◆ What needs to be done: Looking at the entries, how many lines hold the word "aspects"? State the number by itself.

Pictures paired with source code:
=== Begin Enclosure ===

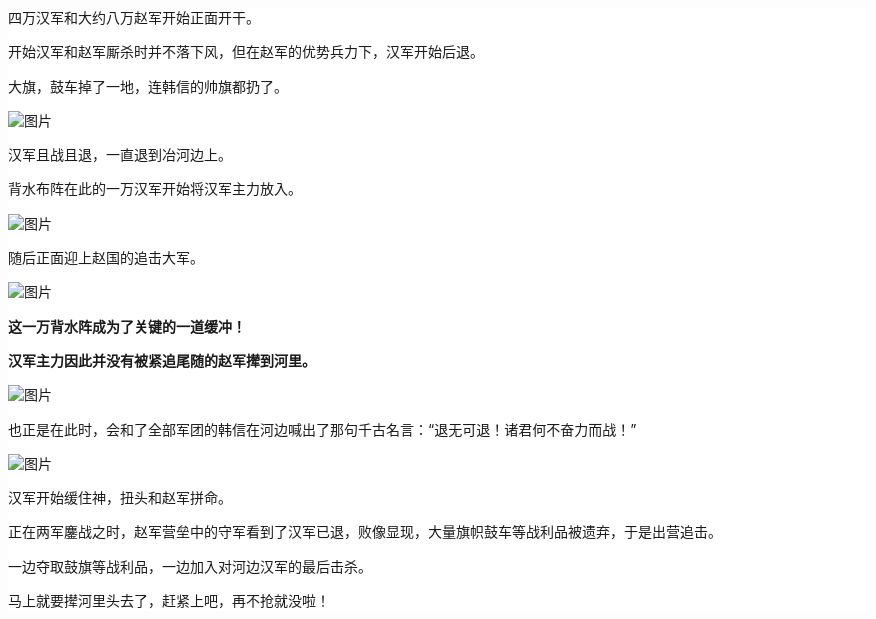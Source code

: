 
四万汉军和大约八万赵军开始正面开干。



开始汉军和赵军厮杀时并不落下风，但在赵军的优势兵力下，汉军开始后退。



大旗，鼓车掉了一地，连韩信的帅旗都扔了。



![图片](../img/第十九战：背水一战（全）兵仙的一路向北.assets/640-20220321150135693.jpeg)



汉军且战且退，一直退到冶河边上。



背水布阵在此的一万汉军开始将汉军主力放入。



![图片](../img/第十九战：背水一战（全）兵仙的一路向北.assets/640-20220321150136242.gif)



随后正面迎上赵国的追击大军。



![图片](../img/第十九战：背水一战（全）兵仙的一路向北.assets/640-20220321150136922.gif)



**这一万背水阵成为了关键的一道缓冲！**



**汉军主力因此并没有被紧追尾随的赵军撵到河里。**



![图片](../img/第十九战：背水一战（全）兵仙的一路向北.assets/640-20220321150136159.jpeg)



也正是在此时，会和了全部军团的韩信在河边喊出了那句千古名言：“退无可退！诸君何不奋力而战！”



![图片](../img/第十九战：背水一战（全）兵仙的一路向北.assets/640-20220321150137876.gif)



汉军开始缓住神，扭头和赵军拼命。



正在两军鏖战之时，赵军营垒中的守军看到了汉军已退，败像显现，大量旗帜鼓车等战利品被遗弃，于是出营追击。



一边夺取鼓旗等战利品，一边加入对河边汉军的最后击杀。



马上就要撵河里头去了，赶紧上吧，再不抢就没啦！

=== End Enclosure ===
=== Begin Enclosure ===

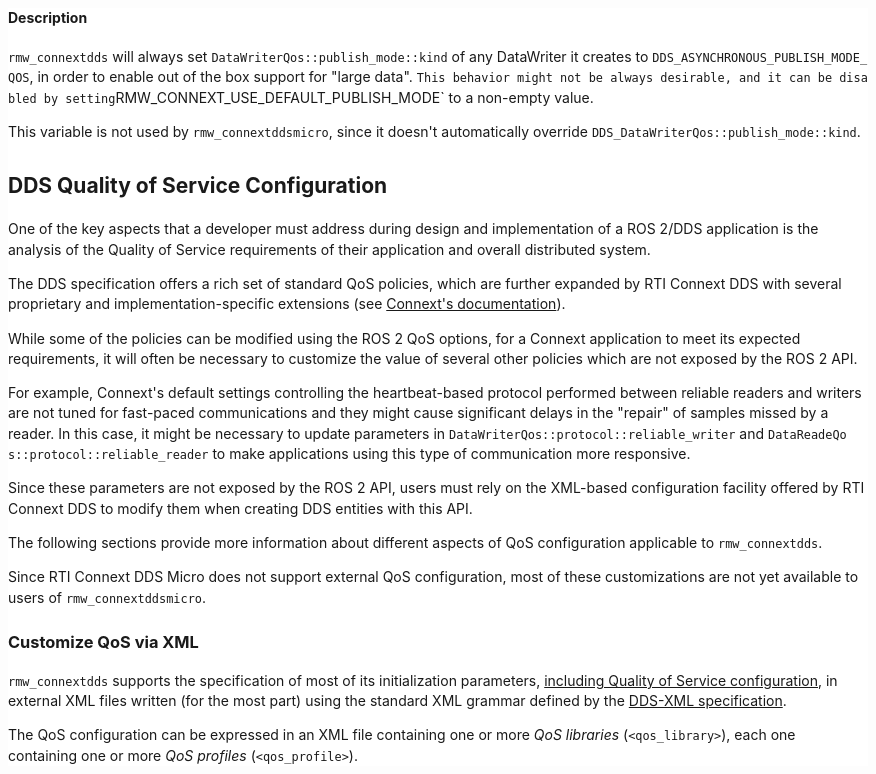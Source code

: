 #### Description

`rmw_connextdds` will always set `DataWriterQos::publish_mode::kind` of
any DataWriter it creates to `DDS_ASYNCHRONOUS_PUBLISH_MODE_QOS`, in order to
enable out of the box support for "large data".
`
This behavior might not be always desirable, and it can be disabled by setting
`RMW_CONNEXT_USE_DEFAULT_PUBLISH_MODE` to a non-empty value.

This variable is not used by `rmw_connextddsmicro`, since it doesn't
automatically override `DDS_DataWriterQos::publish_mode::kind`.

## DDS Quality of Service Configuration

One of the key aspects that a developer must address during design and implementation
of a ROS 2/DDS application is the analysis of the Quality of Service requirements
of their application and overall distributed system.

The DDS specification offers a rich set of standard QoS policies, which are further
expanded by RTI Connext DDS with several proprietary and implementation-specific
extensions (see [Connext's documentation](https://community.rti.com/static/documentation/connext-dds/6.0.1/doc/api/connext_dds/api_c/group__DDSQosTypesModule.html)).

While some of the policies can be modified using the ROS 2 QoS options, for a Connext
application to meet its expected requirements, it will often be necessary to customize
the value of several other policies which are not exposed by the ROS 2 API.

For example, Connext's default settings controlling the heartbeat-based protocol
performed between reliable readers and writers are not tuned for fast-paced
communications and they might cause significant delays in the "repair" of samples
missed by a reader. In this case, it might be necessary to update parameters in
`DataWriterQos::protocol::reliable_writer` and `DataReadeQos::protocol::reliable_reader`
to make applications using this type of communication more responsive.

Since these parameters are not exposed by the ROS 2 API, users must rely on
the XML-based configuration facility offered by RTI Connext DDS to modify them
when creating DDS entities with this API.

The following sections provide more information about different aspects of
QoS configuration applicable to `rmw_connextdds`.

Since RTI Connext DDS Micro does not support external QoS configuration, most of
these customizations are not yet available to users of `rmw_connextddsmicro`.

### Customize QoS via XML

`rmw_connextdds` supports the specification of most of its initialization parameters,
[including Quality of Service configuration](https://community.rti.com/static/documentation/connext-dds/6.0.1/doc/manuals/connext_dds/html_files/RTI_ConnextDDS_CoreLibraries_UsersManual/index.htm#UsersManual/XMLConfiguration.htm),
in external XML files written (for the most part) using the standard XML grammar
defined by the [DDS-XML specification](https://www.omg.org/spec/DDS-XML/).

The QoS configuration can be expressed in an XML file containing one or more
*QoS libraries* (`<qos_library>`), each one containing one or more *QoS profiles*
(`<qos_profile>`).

=== End Enclosure ===
=== Begin Enclosure ===

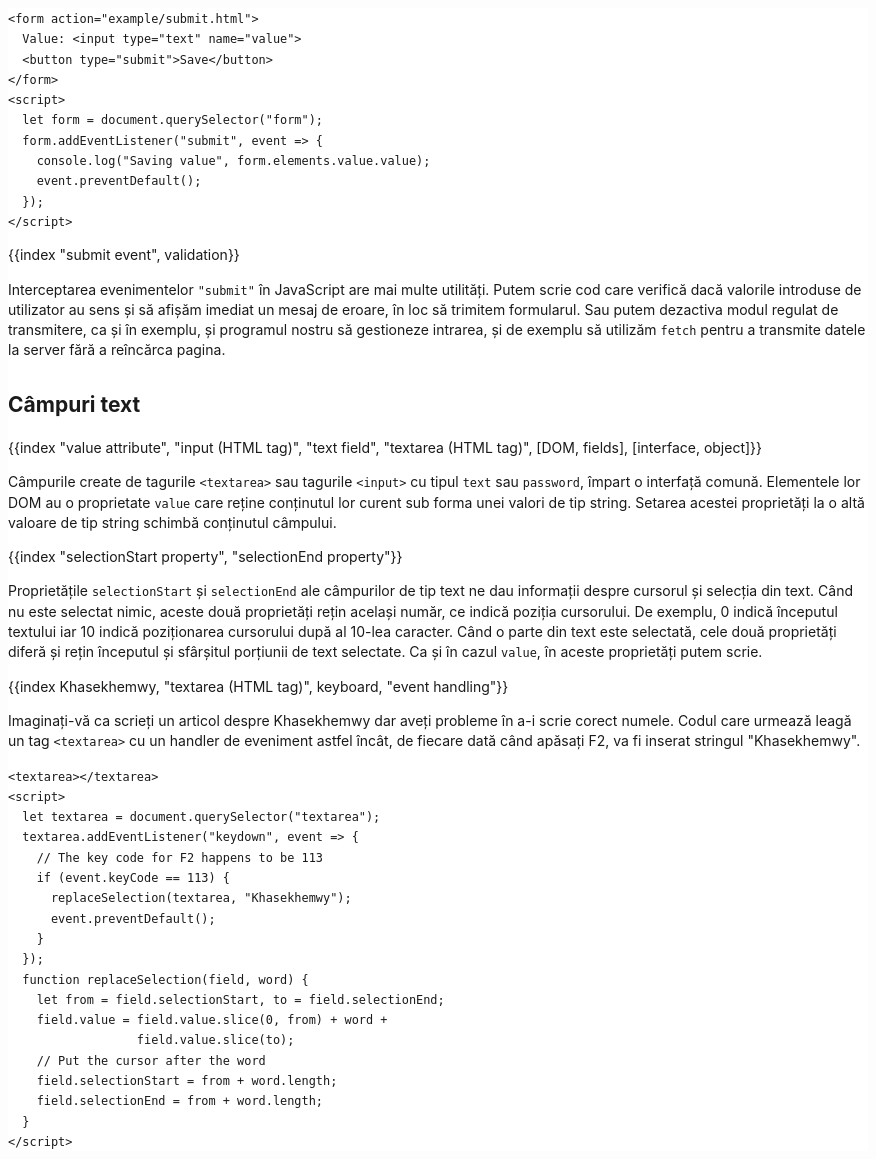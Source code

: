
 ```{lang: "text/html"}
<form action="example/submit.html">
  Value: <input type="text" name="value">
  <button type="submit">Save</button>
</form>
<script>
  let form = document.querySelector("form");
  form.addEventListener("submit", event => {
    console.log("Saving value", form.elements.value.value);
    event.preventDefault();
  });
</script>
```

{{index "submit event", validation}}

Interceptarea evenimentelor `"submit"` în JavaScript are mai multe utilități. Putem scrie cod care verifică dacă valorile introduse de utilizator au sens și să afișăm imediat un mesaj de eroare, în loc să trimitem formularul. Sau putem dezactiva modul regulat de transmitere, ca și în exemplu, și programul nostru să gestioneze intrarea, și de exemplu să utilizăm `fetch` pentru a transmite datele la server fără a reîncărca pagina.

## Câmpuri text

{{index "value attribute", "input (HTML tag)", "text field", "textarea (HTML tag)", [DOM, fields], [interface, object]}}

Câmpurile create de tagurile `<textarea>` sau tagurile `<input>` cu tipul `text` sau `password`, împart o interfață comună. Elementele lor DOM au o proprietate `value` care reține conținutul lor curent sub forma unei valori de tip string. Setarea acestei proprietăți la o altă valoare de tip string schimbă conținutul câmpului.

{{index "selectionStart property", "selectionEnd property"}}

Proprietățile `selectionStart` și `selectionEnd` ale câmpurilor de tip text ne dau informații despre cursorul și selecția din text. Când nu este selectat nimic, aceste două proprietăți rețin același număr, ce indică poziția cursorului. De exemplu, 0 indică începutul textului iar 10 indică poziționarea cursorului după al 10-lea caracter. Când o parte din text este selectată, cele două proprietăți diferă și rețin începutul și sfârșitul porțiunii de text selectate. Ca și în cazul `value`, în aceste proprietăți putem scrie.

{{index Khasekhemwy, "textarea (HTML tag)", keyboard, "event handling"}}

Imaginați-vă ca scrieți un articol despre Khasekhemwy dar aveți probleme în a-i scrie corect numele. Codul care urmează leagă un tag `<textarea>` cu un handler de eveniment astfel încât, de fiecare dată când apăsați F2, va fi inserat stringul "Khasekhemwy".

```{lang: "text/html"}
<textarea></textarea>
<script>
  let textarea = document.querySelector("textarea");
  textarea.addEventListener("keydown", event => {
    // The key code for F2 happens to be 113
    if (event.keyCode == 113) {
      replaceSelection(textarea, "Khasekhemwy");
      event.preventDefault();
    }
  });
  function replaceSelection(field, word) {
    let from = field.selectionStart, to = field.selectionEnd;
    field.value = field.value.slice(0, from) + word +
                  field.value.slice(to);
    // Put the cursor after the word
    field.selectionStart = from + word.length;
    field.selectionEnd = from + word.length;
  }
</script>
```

=== End Enclosure ===

◆ Solution to the problem: 2